Tuesday, October 10, 2017

Stop Over-watering Houseplants

Your plants are looking nice, and you think, 'hmmm, maybe a little water?' NO. Step away from the plant. Plants tell you if they need to be watered. So if you're observing the plant and it looks good, watering is the last thing you want to do. Remember, most plants originate from the Rainforest of the world.

Here's a brief story on the age of plants in our world from Science Daily, University of Bristol, article submitted on April 23, 2007.

Earth's First Rainforest Unearthed

The Earth's first rainforests dates from the Carboniferous period, 300 million years ago, when most of the world's coal resources were formed (humanity appeared on the scene about 200,000 years ago in Africa).

The rainforest is composed of a bizarre mixture of extinct plants: abundant club mosses, more than 40 metres high, towering over a sub-canopy of tree ferns, intermixed with shrubs and tree-sized horsetails.

The fossilized forest was preserved following a major earthquake 300 million years ago. The quake caused the whole region to drop below sea level whereupon the forest became buried in mud, preserving it forever.

The fossil forest is the largest ever found, covering over 10,000 hectares (1 hectare = 2.47 acres), an area 10 km by 10 km (which would cover the city of Bristol, UK). The fossils preserve a unique snapshot of what tropical Rainforests were like 300 million year ago.

Source: Science Daily/Universal of Bristol

The article above was referenced because plants have been here a lot longer than humans have. Therefore, when you bring a plant into your environment, give it what it needs and back off. Obviously, there would be no over-watering in the Rainforest, so, as tempting as it may be, don't over-water in your indoor garden.

Over-watering is one of the more common causes of problems with houseplants. Heavy and poorly drained soils are susceptible to becoming waterlogged. Roots growing in waterlogged soil will not survive because they cannot absorb the oxygen needed to function normally. The longer the air is cut off, the greater the root damage. The dying roots decay and cannot supply the plants with nutrients and water.
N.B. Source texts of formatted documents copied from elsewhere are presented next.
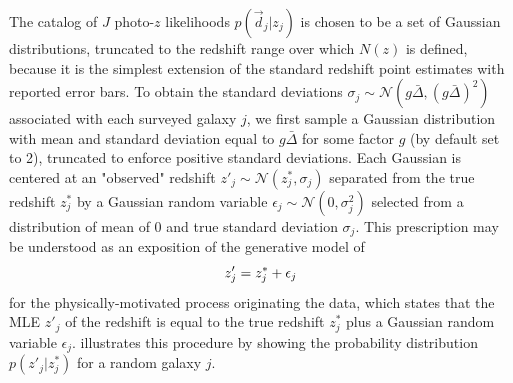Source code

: The catalog of $J$ photo-$z$ likelihoods $p(\vec{d}_{j}|z_{j})$ is chosen to be a set of Gaussian distributions, truncated to the redshift range over which $N(z)$ is defined, because it is the simplest extension of the standard redshift point estimates with reported error bars.  
To obtain the standard deviations $\sigma_{j}\sim\mathcal{N}(g\bar{\Delta},(g\bar{\Delta})^{2})$ associated with each surveyed galaxy $j$, we first sample a Gaussian 
distribution with mean and standard deviation equal to $g\bar{\Delta}$ for some factor $g$ (by default set to 2), truncated to enforce positive standard deviations.  
Each Gaussian is centered at an "observed" redshift $z'_{j}\sim\mathcal{N}(z^{*}_{j},\sigma_{j})$ separated from the true redshift $z^{*}_{j}$ by a Gaussian random variable $\epsilon_{j}\sim\mathcal{N}(0,\sigma^{2}_{j})$ selected from a distribution of mean of 0 and true standard deviation $\sigma_{j}$.   
This prescription may be understood as an exposition of the generative model of 
\begin{equation}
\eqlabel{eq:genmod}
z'_{j} = z^{*}_{j}+\epsilon_{j}
\end{equation}
for the physically-motivated process originating the data, which states that the MLE $z'_{j}$ of the redshift is equal to the true redshift $z^{*}_{j}$ plus a Gaussian random variable $\epsilon_{j}$.  
 illustrates this procedure by showing the probability distribution $p(z'_{j}|z^{*}_{j})$ for a random galaxy $j$.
Inserting one or two fingers a couple inches into the soil is the best way to determine if your plant needs to be watered. If it's moist or damp, do not water the plant.

Plants growing in containers, at some point may become root-bound; they out-grow the pot. When roots have no where to go, this stifles the growth of the plant. The plant will droop or react as as if it needs water but the soil is moist. Simply re-pot root-bound plants into the next size pot and your problem is usually solved.

Use the proper potting soil that drains well, with fertilizer already mixed, such as Miracle-Gro Potting Soil, or Espomosa Organic Potting Mix. These soils are not as dense as outdoor gardening mix and allow proper drainage after watering.

It's also important to use pots that allow the water to drain completely. Most pots have a removable tray at the bottom.

In my trial and error experience with indoor gardening, over the last 30 years, I've found that plants do better if you remove the tray, allow all the water to drain, then put the tray back.

The reason is that sometimes the tray that is attached to the pot can get clogged up thereby not allowing water to drain fully and could lead to the plant suffering. The Dragon Tree pictured above right shows a 14-inch self-watering pot with a bottom that cannot be removed. You could just pour water into the lid but I choose to water the plant from the top of the soil. I'm not a big fan of the self-watering pots because of the fact that the soil always appears to be bone-dry. Therefore, my preference is to water from the soil and allow the water to drain.

If you purchase a decorative clay or ceramic pot with no holes on the bottom, you will need to place small rocks and/or pebbles and even a few sticks at the bottom of the pot to allow for proper drainage.